Née en 1967, Carla Bruni remporta en 2003 la Victoire de la Musique de l’artiste féminine de l’année.
Comme si de rien n'était est son 3e album.
Comme si de rien n'était
L'ancien mannequin devenue musicienne et chanteuse, et depuis peu première dame de France, sort son troisième album (1). Contrairement au précédent, dont les paroles étaient extraites de recueils de poèmes et de nouvelles en
anglais, Carla Bruni les chante en français, à l'exception d'une reprise de Bob Dylan et d'un titre de l'italien Francesco Guccini.
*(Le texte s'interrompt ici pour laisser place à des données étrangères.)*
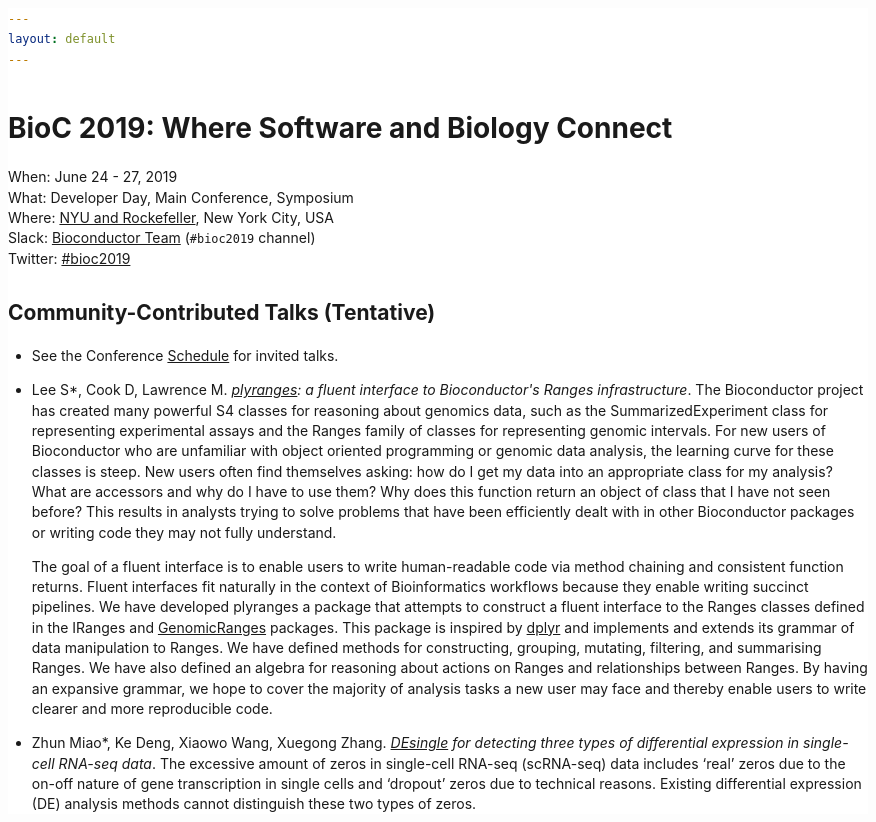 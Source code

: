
 ```yaml
---
layout: default
---
```

# BioC 2019: Where Software and Biology Connect

When: June 24 - 27, 2019<br />
What: Developer Day, Main Conference, Symposium<br />
Where: [NYU and Rockefeller][venue], New York City, USA<br />
Slack: [Bioconductor Team][] (`#bioc2019` channel)<br />
Twitter: [#bioc2019][tweet]<br />

[tweet]: https://twitter.com/hashtag/bioc2019?f=tweets
[venue]: ./travel-accommodations
[Bioconductor Team]: https://bioc-community.herokuapp.com/

## Community-Contributed Talks (Tentative)

- See the Conference [Schedule](schedule.md) for invited talks.

- Lee S\*, Cook D, Lawrence M. _[plyranges][]: a fluent interface to
  Bioconductor's Ranges infrastructure_. The Bioconductor project has
  created many powerful S4 classes for reasoning about genomics data,
  such as the SummarizedExperiment class for representing experimental
  assays and the Ranges family of classes for representing genomic
  intervals. For new users of Bioconductor who are unfamiliar with
  object oriented programming or genomic data analysis, the learning
  curve for these classes is steep. New users often find themselves
  asking: how do I get my data into an appropriate class for my
  analysis? What are accessors and why do I have to use them? Why does
  this function return an object of class that I have not seen before?
  This results in analysts trying to solve problems that have been
  efficiently dealt with in other Bioconductor packages or writing
  code they may not fully understand.

  The goal of a fluent interface is to enable users to write
  human-readable code via method chaining and consistent function
  returns. Fluent interfaces fit naturally in the context of
  Bioinformatics workflows because they enable writing succinct
  pipelines. We have developed plyranges a package that attempts to
  construct a fluent interface to the Ranges classes defined in the
  IRanges and [GenomicRanges][] packages. This package is inspired by
  [dplyr][] and implements and extends its grammar of data
  manipulation to Ranges. We have defined methods for constructing,
  grouping, mutating, filtering, and summarising Ranges. We have also
  defined an algebra for reasoning about actions on Ranges and
  relationships between Ranges. By having an expansive grammar, we
  hope to cover the majority of analysis tasks a new user may face and
  thereby enable users to write clearer and more reproducible code.

- Zhun Miao\*, Ke Deng, Xiaowo Wang, Xuegong Zhang. _[DEsingle][] for
  detecting three types of differential expression in single-cell
  RNA-seq data_. The excessive amount of zeros in single-cell RNA-seq
  (scRNA-seq) data includes ‘real’ zeros due to the on-off nature of
  gene transcription in single cells and ‘dropout’ zeros due to
  technical reasons. Existing differential expression (DE) analysis
  methods cannot distinguish these two types of zeros.


[DECIPHER]: https://bioconductor.org/packages/DECIPHER
[DEScan2]: https://bioconductor.org/packages/DEScan2
[DEsingle]: https://bioconductor.org/packages/DEsingle
[GSEABenchmarkeR]: https://bioconductor.org/packages/GSEABenchmarkeR
[GenomicRanges]: https://bioconductor.org/packages/GenomicRanges
[dplyr]: https://bioconductor.org/packages/dplyr
[gwasurvivr]: https://bioconductor.org/packages/gwasurvivr
[plyranges]: https://bioconductor.org/packages/plyranges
Bercées par ses sentiments et par l'air du temps qui passe, parfois du temps perdu, ses compositions s'attachent à une production doucement pop entre guitare acoustique et clavier électrique. Du tempo jazzy du titre
La possibilité d'une île,
sur un texte de Michel Houellebecq, à la mélodie offerte par Julien Clerc pour
Déranger les pierres,
en passant par les arrangements de cordes de
L'amoureuse,
signés par Benjamin Biolay, son filet de voix célèbre l'amour, la douleur et l'ennui.
Mon avis
Quand c'est plat, c'est plat ! Malgré ses orchestrations plutôt recherchées, parfois, dans la légèreté faussement gaie d'un harmonica ou d'un banjo folk, cet album lent et pesant fait regretter la force
du blues de Louis Bertignac qui collait mieux à la voix et à la guitare de Carla.
Un album qui s'écoute comme si de rien n'était... Dans la joie du désespoir.